Pada pertengahan tahun 2023, Presiden Joko Widodo (Jokowi) mengeluarkan kebijakan kontroversial terkait ekspor pasir laut melalui Peraturan Pemerintah No. 26 Tahun 2023, yang dilanjutkan dengan Permendag Nomor 20 dan 21 Tahun 2024. Setelah hampir dua dekade dilarang, izin ekspor pasir laut ini langsung memicu perdebatan sengit terutama di kalangan masyarakat dan aktivis lingkungan. Generasi muda yang semakin peduli terhadap isu-isu keberlanjutan juga menunjukkan ketidaksetujuan mereka terhadap kebijakan yang dianggap bisa memperburuk keadaan ekosistem laut di Indonesia.
Kebijakan ini muncul dengan alasan peningkatan ekonomi, namun hal ini menimbulkan pertanyaan besar: Apakah pertumbuhan ekonomi layak jika harus dibayar dengan kerusakan lingkungan yang mungkin sulit diperbaiki? Mengingat kita tengah berasa di era krisis lingkungan global dimana dampak dari keputusan ini menjadi sangat signifikan.

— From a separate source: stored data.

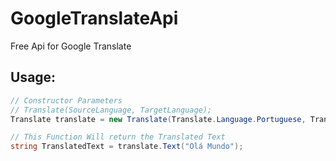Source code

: # GoogleTranslateApi
Free Api for Google Translate

## Usage:

``` C#
// Constructor Parameters
// Translate(SourceLanguage, TargetLanguage);
Translate translate = new Translate(Translate.Language.Portuguese, Translate.Language.English);

// This Function Will return the Translated Text
string TranslatedText = translate.Text("Olá Mundo");
```
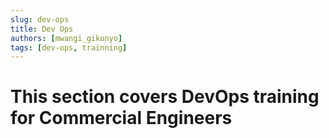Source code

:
 ```yaml
---
slug: dev-ops
title: Dev Ops
authors: [mwangi_gikonyo]
tags: [dev-ops, trainning]
---
```


# This section covers DevOps training for Commercial Engineers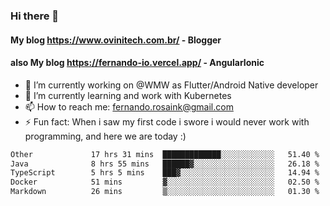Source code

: ### Hi there 👋

#### My blog https://www.ovinitech.com.br/ - Blogger
#### also My blog https://fernando-io.vercel.app/ - AngularIonic

- 🔭 I’m currently working on @WMW as Flutter/Android Native developer
- 🌱 I’m currently learning and work with Kubernetes
- 📫 How to reach me: fernando.rosaink@gmail.com 
- ⚡ Fun fact: When i saw my first code i swore i would never work with programming, and here we are today :)

<!--START_SECTION:waka-->

```txt
Other             17 hrs 31 mins  █████████████░░░░░░░░░░░░   51.40 %
Java              8 hrs 55 mins   ██████▓░░░░░░░░░░░░░░░░░░   26.18 %
TypeScript        5 hrs 5 mins    ███▓░░░░░░░░░░░░░░░░░░░░░   14.94 %
Docker            51 mins         ▓░░░░░░░░░░░░░░░░░░░░░░░░   02.50 %
Markdown          26 mins         ▒░░░░░░░░░░░░░░░░░░░░░░░░   01.30 %
```

<!--END_SECTION:waka-->
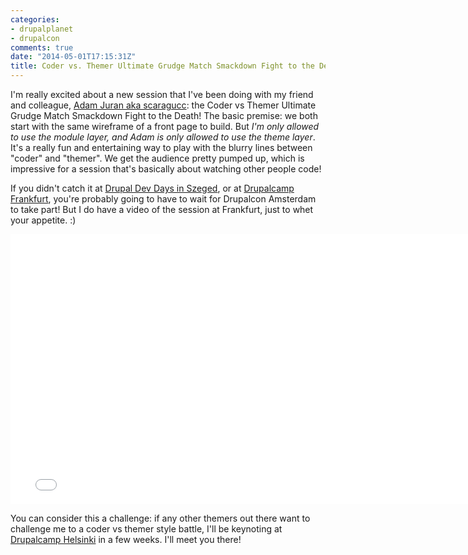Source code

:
 ```yaml
---
categories:
- drupalplanet
- drupalcon
comments: true
date: "2014-05-01T17:15:31Z"
title: Coder vs. Themer Ultimate Grudge Match Smackdown Fight to the Death
---
```

I'm really excited about a new session that I've been doing with my friend and colleague, [Adam Juran aka scaragucc](https://twitter.com/adamjurantenor): the Coder vs Themer Ultimate Grudge Match Smackdown Fight to the Death! The basic premise: we both start with the same wireframe of a front page to build. But *I'm only allowed to use the module layer, and Adam is only allowed to use the theme layer*. It's a really fun and entertaining way to play with the blurry lines between "coder" and "themer". We get the audience pretty pumped up, which is impressive for a session that's basically about watching other people code!

If you didn't catch it at [Drupal Dev Days in Szeged](http://szeged2014.drupaldays.org/program/sessions/themer-vs-coder-ultimate-grudge-smackdown-fight-death), or at [Drupalcamp Frankfurt](https://2014.drupalcamp-frankfurt.de/session/themer-vs-coder-ultimate-grudge-smackdown-fight-death), you're probably going to have to wait for Drupalcon Amsterdam to take part! But I do have a video of the session at Frankfurt, just to whet your appetite. :)

<iframe width="768" height="432" src="//www.youtube-nocookie.com/embed/Rly9D3-gc4w" frameborder="0" allowfullscreen></iframe>

You can consider this a challenge: if any other themers out there want to challenge me to a coder vs themer style battle, I'll be keynoting at [Drupalcamp Helsinki](http://drupalcamp.fi) in a few weeks. I'll meet you there!
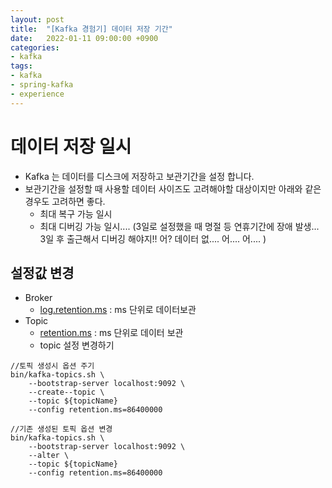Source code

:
 ```yaml
---
layout: post
title:  "[Kafka 경험기] 데이터 저장 기간"
date:   2022-01-11 09:00:00 +0900
categories:
- kafka
tags:
- kafka
- spring-kafka
- experience
---
```

# 데이터 저장 일시
- Kafka 는 데이터를 디스크에 저장하고 보관기간을 설정 합니다.
- 보관기간을 설정할 때 사용할 데이터 사이즈도 고려해야할 대상이지만 아래와 같은 경우도 고려하면 좋다.
  - 최대 복구 가능 일시
  - 최대 디버깅 가능 일시.... (3일로 설정했을 때 명절 등 연휴기간에 장애 발생... 3일 후 출근해서 디버깅 해야지!! 어? 데이터 없.... 어.... 어.... )

## 설정값 변경
- Broker
  - [log.retention.ms](https://docs.confluent.io/platform/current/installation/configuration/broker-configs.html#brokerconfigs_log.retention.ms) : ms 단위로 데이터보관
- Topic
  - [retention.ms](https://docs.confluent.io/platform/current/installation/configuration/topic-configs.html#topicconfigs_retention.ms) : ms 단위로 데이터 보관
  - topic 설정 변경하기

```
//토픽 생성시 옵션 주기
bin/kafka-topics.sh \
    --bootstrap-server localhost:9092 \
    --create--topic \
    --topic ${topicName}
    --config retention.ms=86400000 

//기존 생성된 토픽 옵션 변경
bin/kafka-topics.sh \
    --bootstrap-server localhost:9092 \
    --alter \
    --topic ${topicName}
    --config retention.ms=86400000
```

Mengapa Penambangan Pasir Laut Berbahaya?
Penambangan pasir laut sebelumnya dilarang karena dampak negatif yang terbukti sangat merusak ekosistem laut. Pengambilan pasir laut dalam jumlah besar menyebabkan abrasi pantai, rusaknya terumbu karang, dan terganggunya ekosistem laut yang menjadi rumah bagi banyak spesies. Ekosistem laut adalah sistem yang sangat kompleks, dimana setiap bagian memiliki peran penting dalam menjaga keseimbangan. Jika salah satu komponen terganggu, seluruh sistem bisa runtuh.
Penambangan pasir laut tidak hanya merusak fisik pantai dan terumbu karang, tetapi juga mempengaruhi kualitas air laut. Terumbu karang, yang dikenal sebagai "hutan hujan laut" menyediakan tempat tinggal dan makanan bagi berbagai spesies laut. Saat terumbu karang rusak, banyak spesies yang kehilangan habitat mereka, yang pada akhirnya dapat mengurangi keanekaragaman hayati laut.
Dalam banyak kasus, kerusakan akibat penambangan pasir laut memerlukan puluhan tahun untuk bisa pulih. Bahkan, dalam beberapa kondisi kerusakan tersebut tidak bisa sepenuhnya diperbaiki. Hal ini jelas menjadi ancaman besar bagi nelayan yang menggantungkan hidupnya dari laut, karena dengan rusaknya ekosistem hasil tangkapan mereka otomatis menurun. Mereka harus mencari tempat tangkapan yang lebih jauh, dimana hal tersebut tentu saja memerlukan biaya dan tenaga ekstra.
Kasus Nyata di Sulawesi Selatan
Salah satu contoh konkret dampak penambangan pasir laut dapat dilihat di Kepulauan Spermonde, Sulawesi Selatan. Di wilayah ini, abrasi pantai yang disebabkan oleh penambangan pasir telah merusak ekosistem laut yang selama ini menjadi penopang kehidupan masyarakat pesisir. Kerusakan yang terjadi tidak hanya pada aspek ekologis, tetapi juga pada aspek sosial dan ekonomi. Nelayan di wilayah ini menghadapi penurunan hasil tangkapan yang drastis, sementara wilayah tempat mereka biasa mencari ikan mulai kehilangan sumber daya alamnya.
Abrasi juga menyebabkan pengurangan luas daratan di beberapa wilayah pesisir, mengakibatkan banyak masyarakat harus berpindah tempat karena rumah-rumah mereka terancam tenggelam oleh naiknya permukaan air laut. Dampak jangka panjang dari kondisi ini tentu tidak bisa dianggap enteng. Kehilangan tanah, sumber daya, dan mata pencaharian memicu masalah kemiskinan, ketidakstabilan sosial, hingga migrasi penduduk.
Potensi Ekonomi vs Kerangka Jangka Panjang
Banyak pendukung kebijakan ini berpendapat bahwa ekspor pasir laut memberikan peluang besar bagi peningkatan ekonomi, terutama bagi perusahaan besar yang bergerak di bidang infrastruktur dan konstruksi. Pasir laut digunakan dalam proyek-proyek besar seperti reklamasi lahan, pembangunan pelabuhan, dan pembangunan gedung-gedung pencakar langit. Di sisi lain, proyek-proyek ini menjanjikan penyerapan tenaga kerja lokal dan peningkatan pendapat negara melalui pajak dan royalti.